Elementary goals and tactics Jenny Jewell, principal at the Early Childhood Center, said last year’s kindergarten goal—80% of kindergarten students accurately articulating 21 consonant sounds—was exceeded (86.1%) and the ECC will raise its kindergarten target to 90%. She described monthly progress monitoring and weekly TCM (team check-in) meetings to track consonant-sound mastery.
Brandy Skakowski, principal at Northwood Elementary, said the school met a goal to increase ability-index scores on a screening tool and nearly met a mastery goal in math fluency. Northwood’s 2025–26 targets include an 8% increase in third- and fourth-grade proficiency and a continued emphasis on foundational kindergarten and first-grade skills.
Tyler Bodell, principal at Piedmont Elementary, described grade-level ownership of goals and an emphasis on vocabulary and number sense. He said the school will require second-grade students to master addition and subtraction facts through 10 (measured by Reflex) and set other grade-specific literacy and numeracy benchmarks.
Stoneridge Elementary (Cara King) and other elementaries described similar, grade-specific goals tied to the district literacy continuum and reflex-based math fluency, and all said they will use small-group instruction, frequent progress monitoring and inter-teacher student sharing to move children along the continuum.
Intermediate and middle school strategies Jennifer Warner, principal at the Intermediate School, reported a 34% reduction in suspensions from the prior year (from 78 to 51) and credited the addition of two counselors, a districtwide discipline matrix, and team-based relationship-building work for the decline. Her SMART goals for 2025–26 focus on raising the percentage of fifth- and sixth-graders scoring proficient or advanced in ELA, math and science, with CFAs guiding instruction.
Erin Pruitt, principal at the middle school, said the building made “growth” after years of stagnation by using reading success classes, a scheduled intervention block called pause time, and growing teacher collaboration. The middle school will add a trial math-success class and keep using targeted intervention tools.
High school targets and instructional changes Scott Farley, principal at Piedmont High School, said the high school fell short of its ACT target of 20 last year (composite ~19.4) but has implemented several strategies to close the gap. Farley described differentiated bell-ringer practice and tiered instructional tasks based on preACT scores, required “bell-ringer” activities for eleventh-grade teachers, and a sequence of spring boot camps targeted at math, science and reading in the weeks before the state ACT administration.
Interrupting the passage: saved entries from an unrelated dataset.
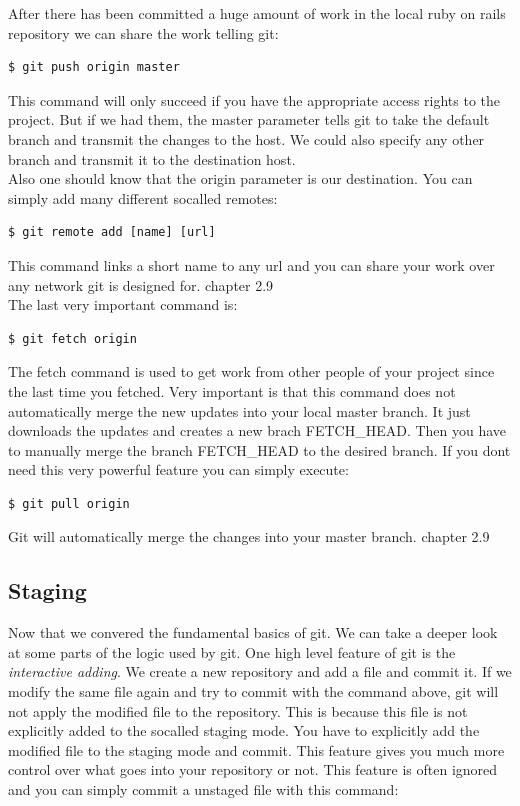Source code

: After there has been committed a huge amount of work in the local ruby on rails
repository we can share the work telling git:

\begin{lstlisting}
$ git push origin master 
\end{lstlisting}

This command will only succeed if you have the appropriate access rights to the
project. But if we had them, the master parameter tells git to take the default
branch and transmit the changes to the host. We could also specify any other
branch and transmit it to the destination host. \\ 

Also one should know that the origin parameter is our destination. You can
simply add many different socalled remotes:

\begin{lstlisting}
$ git remote add [name] [url]
\end{lstlisting}

This command links a short name to any url and you can share your
work over any network git is designed for. \cite{gitpro2009} chapter 2.9 \\

The last very important command is:
\begin{lstlisting}
$ git fetch origin
\end{lstlisting}

The fetch command is used to get work from other people of your project since
the last time you fetched. Very important is that this command does not
automatically merge the new updates into your local master branch. It just
downloads the updates and creates a new brach FETCH\_HEAD. Then you have to
manually merge the branch FETCH\_HEAD to the desired branch. 
If you dont need this very powerful feature you can simply execute:
\begin{lstlisting}
$ git pull origin
\end{lstlisting}
Git will automatically merge the changes into your master branch.
\cite{gitpro2009} chapter 2.9 \\

\subsection {Staging}

Now that we convered the fundamental basics of git. We can take a deeper look at
some parts of the logic used by git. One high level feature of git is the
\emph{interactive adding}. We create a new repository and add a file and commit
it. If we modify the same file again and try to commit with the command above,
git will not apply the modified file to the repository. This is because this file is
not explicitly added to the socalled staging mode. You have to explicitly add
the modified file to the staging mode and commit. This feature gives you much
more control over what goes into your repository or not. This feature is often
ignored and you can simply commit a unstaged file with this command:

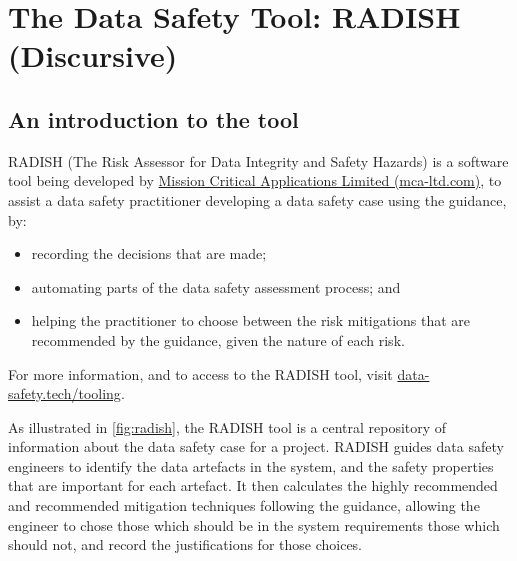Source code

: %
%
\chapter{The Data Safety Tool: RADISH (Discursive)} \label{bkm:radish}

\section{An introduction to the tool}
RADISH (The Risk Assessor for Data Integrity and Safety Hazards) is a software tool being developed by \href{https://mca-ltd.com/}{Mission Critical Applications Limited (mca-ltd.com)}, to assist a data safety practitioner developing a data safety case using the guidance, by:
\begin{itemize}
  \item recording the decisions that are made;
  \item automating parts of the data safety assessment process; and
  \item helping the practitioner to choose between the risk mitigations that are recommended by the guidance, given the nature of each risk.
\end{itemize}

For more information, and to access to the RADISH tool, visit \href{https://data-safety.tech/tooling}{data-safety.tech/tooling}.

As illustrated in \autoref{fig:radish}, the RADISH tool is a central repository of information about the data safety case for a project. RADISH guides data safety engineers to identify the data artefacts in the system, and the safety properties that are important for each artefact. It then calculates the highly recommended and recommended mitigation techniques following the guidance, allowing the engineer to chose those which should be in the system requirements those which should not, and record the justifications for those choices.

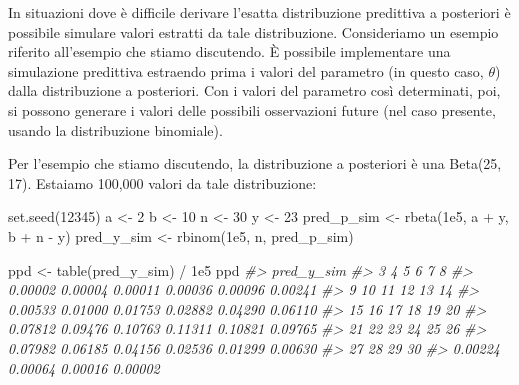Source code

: \documentclass[
  11pt,
]{krantz}
\makeatletter
\newenvironment{Shaded}{\begin{snugshade}}{\end{snugshade}}
\newcommand{\CommentTok}[1]{\textcolor[rgb]{0.37,0.37,0.37}{\textit{#1}}}
\newcommand{\DecValTok}[1]{\textcolor[rgb]{0.06,0.06,0.06}{#1}}
\newcommand{\FloatTok}[1]{\textcolor[rgb]{0.06,0.06,0.06}{#1}}
\newcommand{\FunctionTok}[1]{\textcolor[rgb]{0,0,0}{#1}}
\newcommand{\NormalTok}[1]{#1}
\newcommand{\OtherTok}[1]{\textcolor[rgb]{0.37,0.37,0.37}{#1}}
\newcommand{\SpecialCharTok}[1]{\textcolor[rgb]{0,0,0}{#1}}
\newenvironment{kframe}{%
\medskip{}
\setlength{\fboxsep}{.8em}
 \def\at@end@of@kframe{}%
 \ifinner\ifhmode%
  \def\at@end@of@kframe{\end{minipage}}%
  \begin{minipage}{\columnwidth}%
 \fi\fi%
 \def\FrameCommand##1{\hskip\@totalleftmargin \hskip-\fboxsep
 \colorbox{shadecolor}{##1}\hskip-\fboxsep
     \hskip-\linewidth \hskip-\@totalleftmargin \hskip\columnwidth}%
 \MakeFramed {\advance\hsize-\width
   \@totalleftmargin\z@ \linewidth\hsize
   \@setminipage}}%
 {\par\unskip\endMakeFramed%
 \at@end@of@kframe}
\renewenvironment{Shaded}{\begin{kframe}}{\end{kframe}}
\theoremstyle{definition}
\theoremstyle{definition}
\theoremstyle{definition}
\theoremstyle{definition}
\theoremstyle{remark}
\makeatother
\begin{document}
In situazioni dove è difficile derivare l'esatta distribuzione predittiva a posteriori è possibile simulare valori estratti da tale distribuzione. Consideriamo un esempio riferito all'esempio che stiamo discutendo. È possibile implementare una simulazione predittiva estraendo prima i valori del parametro (in questo caso, \(\theta\)) dalla distribuzione a posteriori. Con i valori del parametro così determinati, poi, si possono generare i valori delle possibili osservazioni future (nel caso presente, usando la distribuzione binomiale).

Per l'esempio che stiamo discutendo, la distribuzione a posteriori è una Beta(25, 17). Estaiamo 100,000 valori da tale distribuzione:

\begin{Shaded}
\begin{Highlighting}[]
\FunctionTok{set.seed}\NormalTok{(}\DecValTok{12345}\NormalTok{)}
\NormalTok{a }\OtherTok{\textless{}{-}} \DecValTok{2}
\NormalTok{b }\OtherTok{\textless{}{-}} \DecValTok{10}
\NormalTok{n }\OtherTok{\textless{}{-}} \DecValTok{30}
\NormalTok{y }\OtherTok{\textless{}{-}} \DecValTok{23}
\NormalTok{pred\_p\_sim }\OtherTok{\textless{}{-}} \FunctionTok{rbeta}\NormalTok{(}\FloatTok{1e5}\NormalTok{, a }\SpecialCharTok{+}\NormalTok{ y, b }\SpecialCharTok{+}\NormalTok{ n }\SpecialCharTok{{-}}\NormalTok{ y)}
\NormalTok{pred\_y\_sim }\OtherTok{\textless{}{-}} \FunctionTok{rbinom}\NormalTok{(}\FloatTok{1e5}\NormalTok{, n, pred\_p\_sim)}
\end{Highlighting}
\end{Shaded}

\begin{Shaded}
\begin{Highlighting}[]
\NormalTok{ppd }\OtherTok{\textless{}{-}} \FunctionTok{table}\NormalTok{(pred\_y\_sim) }\SpecialCharTok{/} \FloatTok{1e5}
\NormalTok{ppd}
\CommentTok{\#\textgreater{} pred\_y\_sim}
\CommentTok{\#\textgreater{}       3       4       5       6       7       8 }
\CommentTok{\#\textgreater{} 0.00002 0.00004 0.00011 0.00036 0.00096 0.00241 }
\CommentTok{\#\textgreater{}       9      10      11      12      13      14 }
\CommentTok{\#\textgreater{} 0.00533 0.01000 0.01753 0.02882 0.04290 0.06110 }
\CommentTok{\#\textgreater{}      15      16      17      18      19      20 }
\CommentTok{\#\textgreater{} 0.07812 0.09476 0.10763 0.11311 0.10821 0.09765 }
\CommentTok{\#\textgreater{}      21      22      23      24      25      26 }
\CommentTok{\#\textgreater{} 0.07982 0.06185 0.04156 0.02536 0.01299 0.00630 }
\CommentTok{\#\textgreater{}      27      28      29      30 }
\CommentTok{\#\textgreater{} 0.00224 0.00064 0.00016 0.00002}
\end{Highlighting}
\end{Shaded}
\end{document}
Farley also outlined a tighter assessment cadence in high school classrooms: breaking units into smaller “chunks,” giving short formative quizzes, correcting gaps immediately and reducing the number of students who need later intervention. He said algebra, English I and history teams are already using the smaller-assessment approach.
Board and superintendent remarks Board members and district leaders praised principals’ work. One board member called the meeting packet and scorecard “the best packet I’ve ever seen” over his 16–17 years on the board. The superintendent thanked principals for implementing PLC, RTI and “Capturing Kids’ Hearts” training and reported enrollment growth (see separate article).
Ending: Next steps and monitoring Principals said each grade-level team created its own SMART goals and associated action plans during early-year data reviews. They will monitor progress through weekly or biweekly data meetings (TCMs), CFAs, and district screening tools, and return regular updates to the board through progress reports and future agenda presentations.